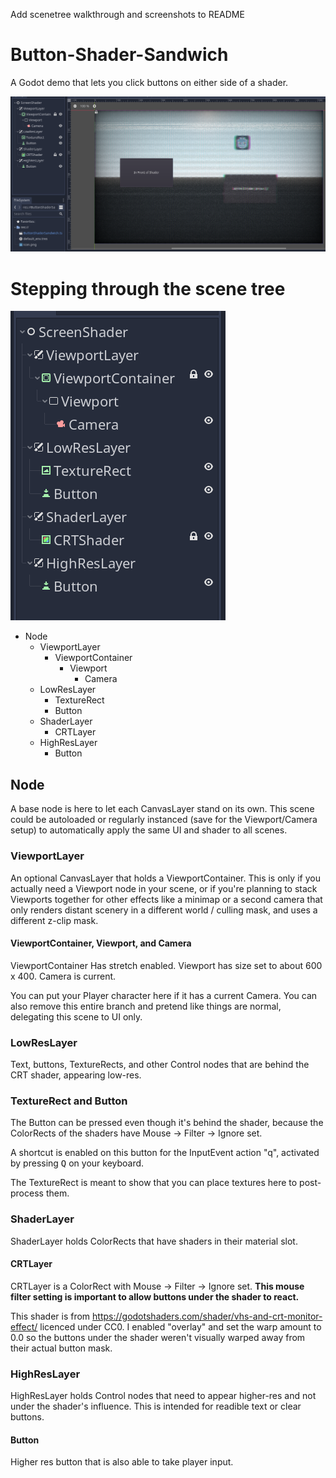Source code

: Add scenetree walkthrough and screenshots to README

# Button-Shader-Sandwich
A Godot demo that lets you click buttons on either side of a shader.

![](screenshots/project-preview.PNG)

# Stepping through the scene tree

![](screenshots/scene-tree.PNG)

- Node
  - ViewportLayer
    - ViewportContainer
      - Viewport
        - Camera
  - LowResLayer
    - TextureRect
    - Button
  - ShaderLayer
    - CRTLayer
  - HighResLayer
    - Button

## Node

A base node is here to let each CanvasLayer stand on its own. This scene could be autoloaded or regularly instanced (save for the Viewport/Camera setup) to automatically apply the same UI and shader to all scenes.

### ViewportLayer

An optional CanvasLayer that holds a ViewportContainer. This is only if you actually need a Viewport node in your scene, or if you're planning to stack Viewports together for other effects like a minimap or a second camera that only renders distant scenery in a different world / culling mask, and uses a different z-clip mask.

#### ViewportContainer, Viewport, and Camera

ViewportContainer Has stretch enabled. Viewport has size set to about 600 x 400. Camera is current.

You can put your Player character here if it has a current Camera. You can also remove this entire branch and pretend like things are normal, delegating this scene to UI only.

### LowResLayer

Text, buttons, TextureRects, and other Control nodes that are behind the CRT shader, appearing low-res.

### TextureRect and Button

The Button can be pressed even though it's behind the shader, because the ColorRects of the shaders have Mouse -> Filter -> Ignore set.

A shortcut is enabled on this button for the InputEvent action "q", activated by pressing <kbd>Q</kbd> on your keyboard.

The TextureRect is meant to show that you can place textures here to post-process them.

### ShaderLayer

ShaderLayer holds ColorRects that have shaders in their material slot.

#### CRTLayer

CRTLayer is a ColorRect with Mouse -> Filter -> Ignore set. **This mouse filter setting is important to allow buttons under the shader to react.**

This shader is from https://godotshaders.com/shader/vhs-and-crt-monitor-effect/ licenced under CC0. I enabled "overlay" and set the warp amount to 0.0 so the buttons under the shader weren't visually warped away from their actual button mask.

### HighResLayer

HighResLayer holds Control nodes that need to appear higher-res and not under the shader's influence. This is intended for readible text or clear buttons.

#### Button

Higher res button that is also able to take player input.
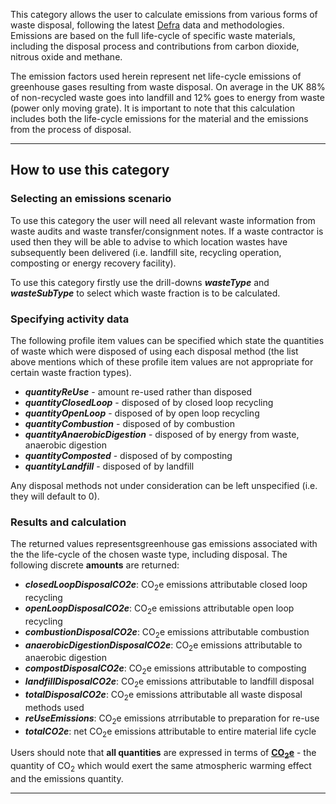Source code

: This category allows the user to calculate emissions from various forms
of waste disposal, following the latest
[Defra](http://www.defra.gov.uk/environment/economy/business-efficiency/reporting)
data and methodologies. Emissions are based on the full life-cycle of
specific waste materials, including the disposal process and
contributions from carbon dioxide, nitrous oxide and methane.

The emission factors used herein represent net life-cycle emissions of
greenhouse gases resulting from waste disposal. On average in the UK 88%
of non-recycled waste goes into landfill and 12% goes to energy from
waste (power only moving grate). It is important to note that this
calculation includes both the life-cycle emissions for the material and
the emissions from the process of disposal.

-----

## How to use this category

### Selecting an emissions scenario

To use this category the user will need all relevant waste information
from waste audits and waste transfer/consignment notes. If a waste
contractor is used then they will be able to advise to which location
wastes have subsequently been delivered (i.e. landfill site, recycling
operation, composting or energy recovery facility).

To use this category firstly use the drill-downs ***wasteType*** and
***wasteSubType*** to select which waste fraction is to be calculated.

### Specifying activity data

The following profile item values can be specified which state the
quantities of waste which were disposed of using each disposal method
(the list above mentions which of these profile item values are not
appropriate for certain waste fraction types).

  - ***quantityReUse*** - amount re-used rather than disposed
  - ***quantityClosedLoop*** - disposed of by closed loop recycling
  - ***quantityOpenLoop*** - disposed of by open loop recycling
  - ***quantityCombustion*** - disposed of by combustion
  - ***quantityAnaerobicDigestion*** - disposed of by energy from waste,
    anaerobic digestion
  - ***quantityComposted*** - disposed of by composting
  - ***quantityLandfill*** - disposed of by landfill

Any disposal methods not under consideration can be left unspecified
(i.e. they will default to 0).

### Results and calculation

The returned values representsgreenhouse gas emissions associated with
the the life-cycle of the chosen waste type, including disposal. The
following discrete **amounts** are returned:

  - ***closedLoopDisposalCO2e***: CO<sub>2</sub>e emissions attributable closed
    loop recycling
  - ***openLoopDisposalCO2e***: CO<sub>2</sub>e emissions attributable open
    loop recycling
  - ***combustionDisposalCO2e***: CO<sub>2</sub>e emissions attributable
    combustion
  - ***anaerobicDigestionDisposalCO2e***: CO<sub>2</sub>e emissions
    attributable to anaerobic digestion
  - ***compostDisposalCO2e***: CO<sub>2</sub>e emissions attributable to
    composting
  - ***landfillDisposalCO2e***: CO<sub>2</sub>e emissions attributable to
    landfill disposal
  - ***totalDisposalCO2e***: CO<sub>2</sub>e emissions attributable all waste
    disposal methods used
  - ***reUseEmissions***: CO<sub>2</sub>e emissions atrributable to preparation
    for re-use
  - ***totalCO2e***: net CO<sub>2</sub>e emissions attributable to entire
    material life cycle

Users should note that **all quantities** are expressed in terms of
**[CO<sub>2</sub>e](Greenhouse_gases_Global_warming_potentials)** - the
quantity of CO<sub>2</sub> which would exert the same atmospheric warming
effect and the emissions quantity.

-----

::::::::

• [Work instruction]:
Set the preceding data down again word for word, omitting images.

• [Solution to the problem]:
Source code

: Add scenetree walkthrough and screenshots to README

# Button-Shader-Sandwich
A Godot demo that lets you click buttons on either side of a shader.

![](screenshots/project-preview.PNG)

# Stepping through the scene tree

![](screenshots/scene-tree.PNG)

- Node
  - ViewportLayer
    - ViewportContainer
      - Viewport
        - Camera
  - LowResLayer
    - TextureRect
    - Button
  - ShaderLayer
    - CRTLayer
  - HighResLayer
    - Button

## Node

A base node is here to let each CanvasLayer stand on its own. This scene could be autoloaded or regularly instanced (save for the Viewport/Camera setup) to automatically apply the same UI and shader to all scenes.

### ViewportLayer

An optional CanvasLayer that holds a ViewportContainer. This is only if you actually need a Viewport node in your scene, or if you're planning to stack Viewports together for other effects like a minimap or a second camera that only renders distant scenery in a different world / culling mask, and uses a different z-clip mask.

#### ViewportContainer, Viewport, and Camera

ViewportContainer Has stretch enabled. Viewport has size set to about 600 x 400. Camera is current.

You can put your Player character here if it has a current Camera. You can also remove this entire branch and pretend like things are normal, delegating this scene to UI only.

### LowResLayer

Text, buttons, TextureRects, and other Control nodes that are behind the CRT shader, appearing low-res.

### TextureRect and Button

The Button can be pressed even though it's behind the shader, because the ColorRects of the shaders have Mouse -> Filter -> Ignore set.

A shortcut is enabled on this button for the InputEvent action "q", activated by pressing <kbd>Q</kbd> on your keyboard.

The TextureRect is meant to show that you can place textures here to post-process them.

### ShaderLayer

ShaderLayer holds ColorRects that have shaders in their material slot.

#### CRTLayer

CRTLayer is a ColorRect with Mouse -> Filter -> Ignore set. **This mouse filter setting is important to allow buttons under the shader to react.**

This shader is from https://godotshaders.com/shader/vhs-and-crt-monitor-effect/ licenced under CC0. I enabled "overlay" and set the warp amount to 0.0 so the buttons under the shader weren't visually warped away from their actual button mask.

### HighResLayer

HighResLayer holds Control nodes that need to appear higher-res and not under the shader's influence. This is intended for readible text or clear buttons.

#### Button

Higher res button that is also able to take player input.
Source code

: This category allows the user to calculate emissions from various forms
of waste disposal, following the latest
[Defra](http://www.defra.gov.uk/environment/economy/business-efficiency/reporting)
data and methodologies. Emissions are based on the full life-cycle of
specific waste materials, including the disposal process and
contributions from carbon dioxide, nitrous oxide and methane.

The emission factors used herein represent net life-cycle emissions of
greenhouse gases resulting from waste disposal. On average in the UK 88%
of non-recycled waste goes into landfill and 12% goes to energy from
waste (power only moving grate). It is important to note that this
calculation includes both the life-cycle emissions for the material and
the emissions from the process of disposal.

-----

## How to use this category

### Selecting an emissions scenario

To use this category the user will need all relevant waste information
from waste audits and waste transfer/consignment notes. If a waste
contractor is used then they will be able to advise to which location
wastes have subsequently been delivered (i.e. landfill site, recycling
operation, composting or energy recovery facility).

To use this category firstly use the drill-downs ***wasteType*** and
***wasteSubType*** to select which waste fraction is to be calculated.

### Specifying activity data

The following profile item values can be specified which state the
quantities of waste which were disposed of using each disposal method
(the list above mentions which of these profile item values are not
appropriate for certain waste fraction types).

  - ***quantityReUse*** - amount re-used rather than disposed
  - ***quantityClosedLoop*** - disposed of by closed loop recycling
  - ***quantityOpenLoop*** - disposed of by open loop recycling
  - ***quantityCombustion*** - disposed of by combustion
  - ***quantityAnaerobicDigestion*** - disposed of by energy from waste,
    anaerobic digestion
  - ***quantityComposted*** - disposed of by composting
  - ***quantityLandfill*** - disposed of by landfill

Any disposal methods not under consideration can be left unspecified
(i.e. they will default to 0).

### Results and calculation

The returned values representsgreenhouse gas emissions associated with
the the life-cycle of the chosen waste type, including disposal. The
following discrete **amounts** are returned:

  - ***closedLoopDisposalCO2e***: CO<sub>2</sub>e emissions attributable closed
    loop recycling
  - ***openLoopDisposalCO2e***: CO<sub>2</sub>e emissions attributable open
    loop recycling
  - ***combustionDisposalCO2e***: CO<sub>2</sub>e emissions attributable
    combustion
  - ***anaerobicDigestionDisposalCO2e***: CO<sub>2</sub>e emissions
    attributable to anaerobic digestion
  - ***compostDisposalCO2e***: CO<sub>2</sub>e emissions attributable to
    composting
  - ***landfillDisposalCO2e***: CO<sub>2</sub>e emissions attributable to
    landfill disposal
  - ***totalDisposalCO2e***: CO<sub>2</sub>e emissions attributable all waste
    disposal methods used
  - ***reUseEmissions***: CO<sub>2</sub>e emissions atrributable to preparation
    for re-use
  - ***totalCO2e***: net CO<sub>2</sub>e emissions attributable to entire
    material life cycle

Users should note that **all quantities** are expressed in terms of
**[CO<sub>2</sub>e](Greenhouse_gases_Global_warming_potentials)** - the
quantity of CO<sub>2</sub> which would exert the same atmospheric warming
effect and the emissions quantity.

-----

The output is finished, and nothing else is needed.